## Exercise:
Could you copy every line of the data that contains "main"?

## Available data:
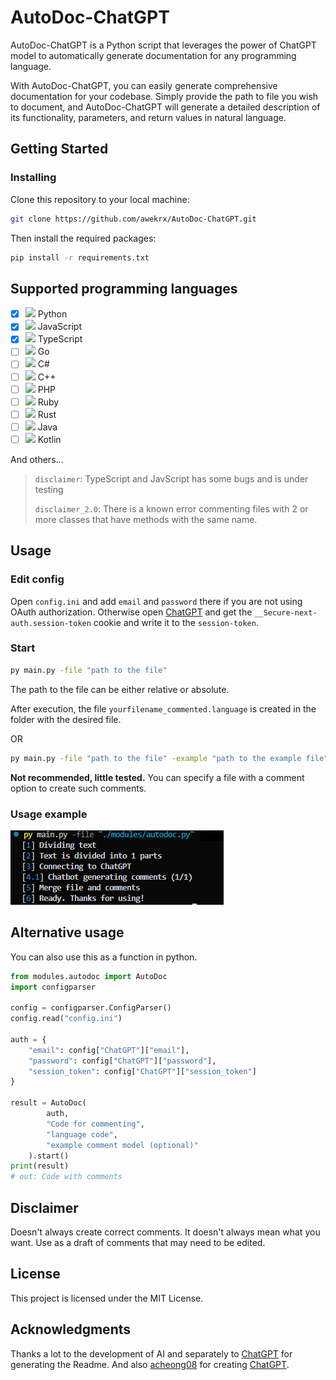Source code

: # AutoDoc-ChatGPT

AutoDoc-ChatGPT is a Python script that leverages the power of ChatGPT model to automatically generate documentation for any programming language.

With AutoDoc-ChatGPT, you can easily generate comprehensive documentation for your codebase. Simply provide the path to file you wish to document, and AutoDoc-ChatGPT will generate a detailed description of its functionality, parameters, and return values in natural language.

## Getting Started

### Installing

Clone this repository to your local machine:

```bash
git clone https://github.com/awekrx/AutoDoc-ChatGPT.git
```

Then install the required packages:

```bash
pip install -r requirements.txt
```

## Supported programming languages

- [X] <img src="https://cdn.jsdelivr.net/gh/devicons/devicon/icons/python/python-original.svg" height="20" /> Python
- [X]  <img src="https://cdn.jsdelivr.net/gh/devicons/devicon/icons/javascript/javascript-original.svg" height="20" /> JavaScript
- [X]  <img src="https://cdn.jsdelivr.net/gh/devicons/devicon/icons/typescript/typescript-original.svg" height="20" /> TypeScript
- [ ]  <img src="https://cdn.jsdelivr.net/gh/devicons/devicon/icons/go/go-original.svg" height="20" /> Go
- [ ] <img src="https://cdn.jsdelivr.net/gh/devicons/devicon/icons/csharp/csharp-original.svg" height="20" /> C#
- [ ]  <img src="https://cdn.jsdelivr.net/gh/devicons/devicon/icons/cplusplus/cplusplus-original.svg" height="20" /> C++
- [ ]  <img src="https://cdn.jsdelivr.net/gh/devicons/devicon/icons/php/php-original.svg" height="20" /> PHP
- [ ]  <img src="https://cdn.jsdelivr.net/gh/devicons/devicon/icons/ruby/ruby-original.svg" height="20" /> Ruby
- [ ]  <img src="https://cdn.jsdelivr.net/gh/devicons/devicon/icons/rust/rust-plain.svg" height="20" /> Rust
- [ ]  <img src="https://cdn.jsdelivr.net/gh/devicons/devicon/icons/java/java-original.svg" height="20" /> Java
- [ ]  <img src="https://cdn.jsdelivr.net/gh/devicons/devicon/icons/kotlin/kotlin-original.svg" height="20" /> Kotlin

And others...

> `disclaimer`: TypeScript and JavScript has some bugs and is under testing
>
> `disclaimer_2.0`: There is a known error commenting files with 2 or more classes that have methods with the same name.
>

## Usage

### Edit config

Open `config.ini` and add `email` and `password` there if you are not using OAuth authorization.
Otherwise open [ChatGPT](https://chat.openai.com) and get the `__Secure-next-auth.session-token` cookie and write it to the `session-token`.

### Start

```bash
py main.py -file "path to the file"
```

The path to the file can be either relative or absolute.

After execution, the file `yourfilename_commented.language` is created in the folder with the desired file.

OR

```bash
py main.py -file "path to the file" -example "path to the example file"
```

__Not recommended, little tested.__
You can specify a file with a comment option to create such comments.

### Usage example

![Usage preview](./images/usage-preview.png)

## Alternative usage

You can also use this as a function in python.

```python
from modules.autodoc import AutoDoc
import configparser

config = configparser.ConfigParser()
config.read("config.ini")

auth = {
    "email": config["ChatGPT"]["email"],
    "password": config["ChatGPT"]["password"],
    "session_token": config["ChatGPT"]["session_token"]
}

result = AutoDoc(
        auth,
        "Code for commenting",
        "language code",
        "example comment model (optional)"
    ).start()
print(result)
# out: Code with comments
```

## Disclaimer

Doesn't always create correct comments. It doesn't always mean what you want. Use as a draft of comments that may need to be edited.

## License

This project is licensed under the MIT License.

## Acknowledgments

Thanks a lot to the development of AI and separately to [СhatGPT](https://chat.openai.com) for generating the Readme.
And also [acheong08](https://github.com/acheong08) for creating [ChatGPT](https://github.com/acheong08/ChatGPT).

...

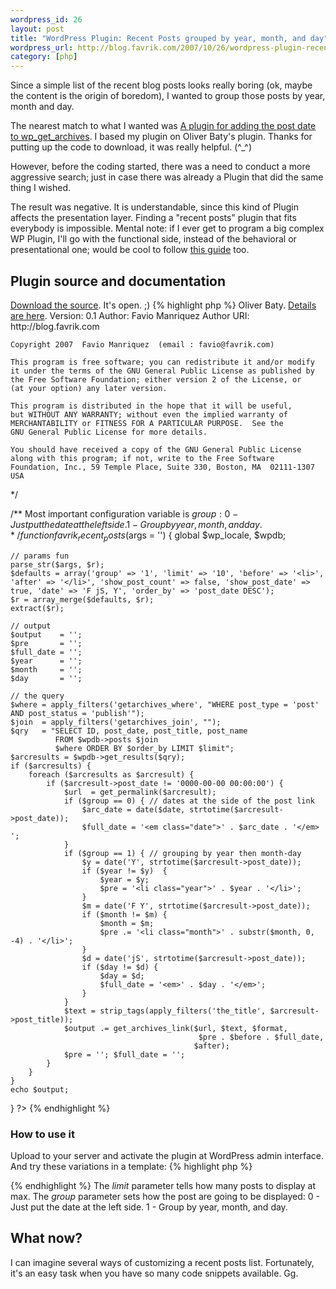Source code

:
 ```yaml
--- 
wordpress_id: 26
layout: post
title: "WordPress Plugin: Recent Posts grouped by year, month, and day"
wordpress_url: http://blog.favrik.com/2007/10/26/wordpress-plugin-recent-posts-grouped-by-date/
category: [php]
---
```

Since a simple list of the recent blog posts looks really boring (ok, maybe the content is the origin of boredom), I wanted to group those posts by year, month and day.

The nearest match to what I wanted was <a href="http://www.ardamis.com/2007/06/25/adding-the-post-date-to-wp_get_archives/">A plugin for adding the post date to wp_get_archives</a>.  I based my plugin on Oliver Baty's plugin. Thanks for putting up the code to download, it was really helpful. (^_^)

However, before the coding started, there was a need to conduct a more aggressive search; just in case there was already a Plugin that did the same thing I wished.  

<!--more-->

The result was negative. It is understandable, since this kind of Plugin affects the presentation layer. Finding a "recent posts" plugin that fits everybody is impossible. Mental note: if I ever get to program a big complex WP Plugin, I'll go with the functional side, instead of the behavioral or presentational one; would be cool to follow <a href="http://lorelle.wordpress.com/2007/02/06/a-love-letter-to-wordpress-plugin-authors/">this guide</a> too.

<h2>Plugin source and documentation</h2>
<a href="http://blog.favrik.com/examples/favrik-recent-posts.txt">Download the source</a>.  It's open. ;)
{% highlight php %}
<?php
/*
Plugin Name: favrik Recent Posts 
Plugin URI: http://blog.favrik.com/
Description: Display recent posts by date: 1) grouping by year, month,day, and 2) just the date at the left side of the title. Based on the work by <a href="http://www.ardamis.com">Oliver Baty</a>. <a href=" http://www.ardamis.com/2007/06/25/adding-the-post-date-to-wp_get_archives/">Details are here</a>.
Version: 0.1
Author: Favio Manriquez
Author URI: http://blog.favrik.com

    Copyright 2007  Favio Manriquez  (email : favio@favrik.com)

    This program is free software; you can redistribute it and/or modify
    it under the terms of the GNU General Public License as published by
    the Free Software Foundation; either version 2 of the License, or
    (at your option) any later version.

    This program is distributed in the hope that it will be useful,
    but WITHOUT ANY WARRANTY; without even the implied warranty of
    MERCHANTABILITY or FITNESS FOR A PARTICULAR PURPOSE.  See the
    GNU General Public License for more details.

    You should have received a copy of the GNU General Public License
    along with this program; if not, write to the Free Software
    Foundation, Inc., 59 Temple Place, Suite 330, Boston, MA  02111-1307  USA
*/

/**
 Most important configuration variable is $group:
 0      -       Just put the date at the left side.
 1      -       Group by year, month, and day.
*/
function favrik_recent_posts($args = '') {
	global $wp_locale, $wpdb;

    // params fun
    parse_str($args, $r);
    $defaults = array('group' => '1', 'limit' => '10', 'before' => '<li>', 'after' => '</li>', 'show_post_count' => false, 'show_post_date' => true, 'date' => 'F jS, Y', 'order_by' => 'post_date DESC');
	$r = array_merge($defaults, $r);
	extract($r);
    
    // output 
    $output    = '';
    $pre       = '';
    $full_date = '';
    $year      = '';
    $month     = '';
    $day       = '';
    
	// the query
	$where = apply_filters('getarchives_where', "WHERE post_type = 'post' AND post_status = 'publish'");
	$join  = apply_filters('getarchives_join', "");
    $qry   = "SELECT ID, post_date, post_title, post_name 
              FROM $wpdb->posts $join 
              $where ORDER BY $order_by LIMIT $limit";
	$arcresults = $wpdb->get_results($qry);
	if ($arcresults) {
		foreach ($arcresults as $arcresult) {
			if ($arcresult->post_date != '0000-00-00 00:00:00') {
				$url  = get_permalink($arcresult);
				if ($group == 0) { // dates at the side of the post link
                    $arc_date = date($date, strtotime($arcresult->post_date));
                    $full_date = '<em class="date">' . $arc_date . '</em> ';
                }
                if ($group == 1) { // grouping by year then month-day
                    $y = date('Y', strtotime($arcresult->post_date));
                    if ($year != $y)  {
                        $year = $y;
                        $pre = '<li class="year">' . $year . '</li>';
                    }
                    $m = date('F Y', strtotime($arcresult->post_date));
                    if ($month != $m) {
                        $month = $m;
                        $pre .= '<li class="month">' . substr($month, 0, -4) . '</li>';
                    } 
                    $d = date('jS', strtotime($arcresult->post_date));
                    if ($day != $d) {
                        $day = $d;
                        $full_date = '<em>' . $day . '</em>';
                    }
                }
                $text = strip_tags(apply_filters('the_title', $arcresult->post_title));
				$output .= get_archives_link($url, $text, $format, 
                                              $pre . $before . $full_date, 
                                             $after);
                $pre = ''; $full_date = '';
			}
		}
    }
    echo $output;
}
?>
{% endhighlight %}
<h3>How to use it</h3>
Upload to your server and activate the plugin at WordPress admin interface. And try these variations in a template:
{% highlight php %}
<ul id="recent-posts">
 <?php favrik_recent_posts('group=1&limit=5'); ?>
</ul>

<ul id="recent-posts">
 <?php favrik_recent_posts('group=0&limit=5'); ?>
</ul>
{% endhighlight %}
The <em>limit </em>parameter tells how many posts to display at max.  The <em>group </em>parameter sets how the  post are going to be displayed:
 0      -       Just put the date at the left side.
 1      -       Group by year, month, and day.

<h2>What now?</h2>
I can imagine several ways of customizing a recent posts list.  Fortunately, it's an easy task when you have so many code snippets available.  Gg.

==

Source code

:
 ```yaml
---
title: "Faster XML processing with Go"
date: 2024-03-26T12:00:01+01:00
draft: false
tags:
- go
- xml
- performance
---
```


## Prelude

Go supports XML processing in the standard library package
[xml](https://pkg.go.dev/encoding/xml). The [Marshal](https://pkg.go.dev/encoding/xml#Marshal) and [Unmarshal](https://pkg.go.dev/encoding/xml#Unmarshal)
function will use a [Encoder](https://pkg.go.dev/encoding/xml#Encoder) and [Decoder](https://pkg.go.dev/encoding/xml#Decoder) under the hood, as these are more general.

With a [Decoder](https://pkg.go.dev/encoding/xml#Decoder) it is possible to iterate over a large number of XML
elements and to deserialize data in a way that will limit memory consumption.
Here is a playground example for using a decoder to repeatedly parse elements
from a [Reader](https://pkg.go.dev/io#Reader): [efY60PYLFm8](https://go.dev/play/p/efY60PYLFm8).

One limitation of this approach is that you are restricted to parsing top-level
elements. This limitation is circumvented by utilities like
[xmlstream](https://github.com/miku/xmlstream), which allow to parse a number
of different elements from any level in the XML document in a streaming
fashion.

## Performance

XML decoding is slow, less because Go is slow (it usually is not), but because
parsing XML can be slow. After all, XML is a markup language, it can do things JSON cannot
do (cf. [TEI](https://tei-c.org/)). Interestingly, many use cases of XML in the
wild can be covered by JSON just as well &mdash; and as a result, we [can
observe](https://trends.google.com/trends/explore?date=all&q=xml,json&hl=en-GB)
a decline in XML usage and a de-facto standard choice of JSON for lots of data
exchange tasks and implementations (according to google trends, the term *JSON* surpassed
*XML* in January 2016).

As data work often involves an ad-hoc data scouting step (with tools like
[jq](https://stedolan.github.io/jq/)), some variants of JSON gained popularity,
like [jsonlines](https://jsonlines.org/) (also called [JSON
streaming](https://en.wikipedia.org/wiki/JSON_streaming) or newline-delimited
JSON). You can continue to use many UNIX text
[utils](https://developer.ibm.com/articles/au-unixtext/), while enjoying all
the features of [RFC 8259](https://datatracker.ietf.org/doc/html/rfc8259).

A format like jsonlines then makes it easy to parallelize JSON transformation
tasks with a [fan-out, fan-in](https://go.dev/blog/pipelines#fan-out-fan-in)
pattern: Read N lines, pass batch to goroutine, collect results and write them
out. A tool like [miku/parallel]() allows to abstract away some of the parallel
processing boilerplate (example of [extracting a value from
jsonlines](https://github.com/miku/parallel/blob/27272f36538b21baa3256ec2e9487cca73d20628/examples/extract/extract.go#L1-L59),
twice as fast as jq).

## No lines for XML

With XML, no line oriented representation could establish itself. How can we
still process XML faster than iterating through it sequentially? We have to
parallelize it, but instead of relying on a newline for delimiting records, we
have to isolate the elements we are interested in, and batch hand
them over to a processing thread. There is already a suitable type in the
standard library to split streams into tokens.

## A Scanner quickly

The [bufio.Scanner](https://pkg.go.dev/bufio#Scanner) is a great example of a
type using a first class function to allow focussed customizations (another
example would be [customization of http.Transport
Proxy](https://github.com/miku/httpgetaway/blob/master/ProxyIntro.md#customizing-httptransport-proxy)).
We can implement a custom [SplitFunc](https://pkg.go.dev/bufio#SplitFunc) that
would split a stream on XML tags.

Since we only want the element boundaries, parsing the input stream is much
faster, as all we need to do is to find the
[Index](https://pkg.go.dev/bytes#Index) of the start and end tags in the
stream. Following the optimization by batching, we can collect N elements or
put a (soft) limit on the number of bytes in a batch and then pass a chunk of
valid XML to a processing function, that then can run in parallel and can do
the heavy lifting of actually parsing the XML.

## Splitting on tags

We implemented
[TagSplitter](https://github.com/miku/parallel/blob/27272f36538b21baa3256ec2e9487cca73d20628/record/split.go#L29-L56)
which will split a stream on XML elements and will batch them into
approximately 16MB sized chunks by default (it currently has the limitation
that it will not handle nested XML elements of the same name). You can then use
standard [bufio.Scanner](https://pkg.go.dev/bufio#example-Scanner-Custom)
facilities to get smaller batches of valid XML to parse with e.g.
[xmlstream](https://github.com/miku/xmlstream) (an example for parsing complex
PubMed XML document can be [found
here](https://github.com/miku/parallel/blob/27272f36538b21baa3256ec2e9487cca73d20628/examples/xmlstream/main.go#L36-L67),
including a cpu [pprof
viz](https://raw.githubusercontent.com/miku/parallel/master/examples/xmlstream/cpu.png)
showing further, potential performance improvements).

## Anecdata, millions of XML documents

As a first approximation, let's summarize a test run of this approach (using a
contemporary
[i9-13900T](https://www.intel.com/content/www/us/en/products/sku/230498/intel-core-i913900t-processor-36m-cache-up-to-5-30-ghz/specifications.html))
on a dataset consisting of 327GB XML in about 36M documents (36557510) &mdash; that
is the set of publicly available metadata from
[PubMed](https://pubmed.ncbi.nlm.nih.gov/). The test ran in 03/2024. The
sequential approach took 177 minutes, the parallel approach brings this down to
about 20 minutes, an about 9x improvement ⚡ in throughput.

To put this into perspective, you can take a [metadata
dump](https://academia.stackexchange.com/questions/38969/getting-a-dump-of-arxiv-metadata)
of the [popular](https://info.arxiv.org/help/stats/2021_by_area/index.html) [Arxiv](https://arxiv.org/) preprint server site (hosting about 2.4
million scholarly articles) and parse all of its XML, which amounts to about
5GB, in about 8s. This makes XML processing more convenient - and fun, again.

## Task output:
py main.py -file "path to the file"
py main.py -file "path to the file" -example "path to the example file"
here](https://github.com/miku/parallel/blob/27272f36538b21baa3256ec2e9487cca73d20628/examples/xmlstream/main.go#L36-L67),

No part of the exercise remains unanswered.